Historians agree that women born into the samurai, or “bushi,” class were considered samurai by status, even if they never fought. However, it is unclear how often these women actually participated in battles.
Sean O’Reilly, a professor of Japan studies at Akita International University, explained that any woman born into the samurai class was considered a female samurai “even if she never picked up a weapon, just as any man born into that status group was a samurai, no matter how wimpy/untrained/etc he may have been.”
He also said that female warriors were probably not as common or as important in battle as many people today might think.
Tomoe Gozen is one of the best-known female samurai. She is said to have lived in the late 1100s and served a lord named Minamoto no Yoshinaka.
Historical records say she fought in the Genpei War, which was a conflict between the Taira and Minamoto clans from around 1180 to 1185.
The chronicle “The Tale of the Heike” describes her as “a match for a thousand ordinary men, skilled in arms, able to bend the stoutest bow, on horseback or on foot, ever ready with her sword to confront any devil or god that came her way,” according to a translation by Thomas Lockley, a law professor at Nihon University who has written extensively about the samurai.
Historians say that figures like Tomoe Gozen are considered semi-legendary.
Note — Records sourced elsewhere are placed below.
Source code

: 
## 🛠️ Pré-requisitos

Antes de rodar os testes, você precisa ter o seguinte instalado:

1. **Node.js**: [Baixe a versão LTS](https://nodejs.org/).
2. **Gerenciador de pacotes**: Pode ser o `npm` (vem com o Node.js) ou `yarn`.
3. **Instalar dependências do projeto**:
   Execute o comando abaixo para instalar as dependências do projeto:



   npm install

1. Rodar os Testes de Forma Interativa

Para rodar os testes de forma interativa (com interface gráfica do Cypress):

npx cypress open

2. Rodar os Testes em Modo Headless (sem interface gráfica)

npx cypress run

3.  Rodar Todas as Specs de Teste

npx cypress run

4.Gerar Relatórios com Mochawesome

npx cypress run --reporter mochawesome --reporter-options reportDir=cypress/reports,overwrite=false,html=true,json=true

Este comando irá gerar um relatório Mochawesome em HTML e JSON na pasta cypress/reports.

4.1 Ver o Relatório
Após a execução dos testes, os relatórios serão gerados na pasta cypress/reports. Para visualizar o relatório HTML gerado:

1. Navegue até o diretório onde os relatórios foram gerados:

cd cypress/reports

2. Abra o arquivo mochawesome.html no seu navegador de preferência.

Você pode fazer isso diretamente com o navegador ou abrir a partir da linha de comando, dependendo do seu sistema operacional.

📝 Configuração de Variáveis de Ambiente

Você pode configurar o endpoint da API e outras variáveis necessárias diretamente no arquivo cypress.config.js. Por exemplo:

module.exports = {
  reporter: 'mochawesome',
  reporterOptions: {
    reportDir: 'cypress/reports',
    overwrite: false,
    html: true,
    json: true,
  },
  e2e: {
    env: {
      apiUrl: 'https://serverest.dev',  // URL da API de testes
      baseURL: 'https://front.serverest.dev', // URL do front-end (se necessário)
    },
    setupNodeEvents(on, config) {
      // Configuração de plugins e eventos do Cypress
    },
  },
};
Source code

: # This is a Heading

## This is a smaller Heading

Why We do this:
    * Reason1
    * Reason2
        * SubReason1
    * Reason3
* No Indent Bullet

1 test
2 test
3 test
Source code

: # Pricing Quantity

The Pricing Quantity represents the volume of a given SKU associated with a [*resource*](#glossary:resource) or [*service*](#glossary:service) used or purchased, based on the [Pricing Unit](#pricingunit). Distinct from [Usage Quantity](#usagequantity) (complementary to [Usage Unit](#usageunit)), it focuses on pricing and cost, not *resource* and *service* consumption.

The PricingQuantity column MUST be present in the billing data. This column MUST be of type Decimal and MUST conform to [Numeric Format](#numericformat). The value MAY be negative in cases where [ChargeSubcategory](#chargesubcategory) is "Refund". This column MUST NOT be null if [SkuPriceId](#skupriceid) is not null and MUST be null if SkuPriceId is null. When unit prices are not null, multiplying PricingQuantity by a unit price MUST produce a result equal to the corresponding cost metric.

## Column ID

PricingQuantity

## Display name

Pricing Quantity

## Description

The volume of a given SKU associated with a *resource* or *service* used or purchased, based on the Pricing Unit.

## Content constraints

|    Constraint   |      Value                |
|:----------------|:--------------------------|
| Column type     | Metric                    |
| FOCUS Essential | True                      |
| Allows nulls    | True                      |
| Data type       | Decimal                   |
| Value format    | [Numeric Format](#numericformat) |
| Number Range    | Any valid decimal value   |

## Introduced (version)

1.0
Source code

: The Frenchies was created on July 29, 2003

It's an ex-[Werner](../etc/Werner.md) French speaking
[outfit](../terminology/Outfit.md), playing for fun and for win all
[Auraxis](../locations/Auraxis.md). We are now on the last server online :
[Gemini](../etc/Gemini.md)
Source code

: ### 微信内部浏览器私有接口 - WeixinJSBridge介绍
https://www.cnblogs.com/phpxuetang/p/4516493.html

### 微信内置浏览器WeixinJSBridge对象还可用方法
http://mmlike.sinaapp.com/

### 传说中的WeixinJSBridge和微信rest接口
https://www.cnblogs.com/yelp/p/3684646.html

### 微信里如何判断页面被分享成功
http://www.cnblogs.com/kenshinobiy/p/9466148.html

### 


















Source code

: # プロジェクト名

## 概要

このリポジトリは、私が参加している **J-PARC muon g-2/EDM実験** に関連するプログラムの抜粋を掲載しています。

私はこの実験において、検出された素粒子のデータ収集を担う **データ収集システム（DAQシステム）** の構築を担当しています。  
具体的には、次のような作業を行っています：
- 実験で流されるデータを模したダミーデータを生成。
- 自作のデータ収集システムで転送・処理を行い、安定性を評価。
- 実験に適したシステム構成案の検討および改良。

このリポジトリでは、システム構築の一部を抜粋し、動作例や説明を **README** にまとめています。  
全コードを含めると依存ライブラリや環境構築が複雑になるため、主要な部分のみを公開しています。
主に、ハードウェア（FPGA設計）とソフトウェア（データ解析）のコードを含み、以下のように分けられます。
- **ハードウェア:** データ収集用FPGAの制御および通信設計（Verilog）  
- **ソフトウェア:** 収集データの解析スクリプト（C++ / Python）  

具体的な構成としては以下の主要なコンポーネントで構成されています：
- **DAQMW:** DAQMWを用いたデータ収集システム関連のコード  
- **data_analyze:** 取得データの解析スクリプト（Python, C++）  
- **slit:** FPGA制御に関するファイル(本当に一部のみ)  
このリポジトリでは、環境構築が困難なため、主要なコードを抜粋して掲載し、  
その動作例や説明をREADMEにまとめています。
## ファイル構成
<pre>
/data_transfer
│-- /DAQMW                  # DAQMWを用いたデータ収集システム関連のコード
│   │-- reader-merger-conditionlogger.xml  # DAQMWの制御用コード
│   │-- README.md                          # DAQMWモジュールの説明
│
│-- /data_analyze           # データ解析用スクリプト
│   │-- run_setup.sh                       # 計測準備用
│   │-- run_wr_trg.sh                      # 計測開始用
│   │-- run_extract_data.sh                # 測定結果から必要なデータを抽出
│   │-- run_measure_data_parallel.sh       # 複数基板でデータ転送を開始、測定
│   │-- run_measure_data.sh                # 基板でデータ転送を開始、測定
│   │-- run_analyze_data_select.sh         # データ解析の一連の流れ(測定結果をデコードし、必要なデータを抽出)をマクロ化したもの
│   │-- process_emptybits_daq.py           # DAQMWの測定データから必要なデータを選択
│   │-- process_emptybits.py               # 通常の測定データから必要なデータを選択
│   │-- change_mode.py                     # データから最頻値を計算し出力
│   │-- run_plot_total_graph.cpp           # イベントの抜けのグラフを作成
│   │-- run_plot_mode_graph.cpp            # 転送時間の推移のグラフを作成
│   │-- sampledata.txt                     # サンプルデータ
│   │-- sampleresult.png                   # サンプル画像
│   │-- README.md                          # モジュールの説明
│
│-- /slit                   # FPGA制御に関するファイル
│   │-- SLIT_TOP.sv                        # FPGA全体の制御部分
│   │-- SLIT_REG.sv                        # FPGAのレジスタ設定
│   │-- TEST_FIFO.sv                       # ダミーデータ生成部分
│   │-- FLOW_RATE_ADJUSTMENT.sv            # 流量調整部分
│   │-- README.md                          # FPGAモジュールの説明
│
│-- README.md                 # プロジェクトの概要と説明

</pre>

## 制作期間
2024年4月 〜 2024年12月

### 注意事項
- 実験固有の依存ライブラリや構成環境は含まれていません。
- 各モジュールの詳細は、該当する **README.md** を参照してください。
Karl Friday, a professor emeritus of history at the University of Georgia, noted that while stories about female warriors exist, “these women are all semi-legendary — especially with regard to their participation in battles.”
Another well-known figure is Ohori Tsuruhime, who lived from 1526 to 1543.
After her father and brothers died in a conflict with the regional governor, Ouchi Yoshitaka, Tsuruhime became the chief priestess of Oyamazumi Shrine on Omishima Island. She took command of the island’s defense force when she was 16.

Historian Stephen Turnbull, who has written extensively about the samurai, told her story in his book “Samurai Women: 1187-1877.”
He noted that Tsuruhime said she was helped by the shrine’s kami, or spirit, and that she has been compared to Joan of Arc. A suit of 16th-century armor shaped for a woman, believed to have belonged to her, is still on display at the shrine.
Thomas Conlan, a professor of medieval Japanese history at Princeton University, confirmed that the armor fits a woman’s body and called it an important historical artifact.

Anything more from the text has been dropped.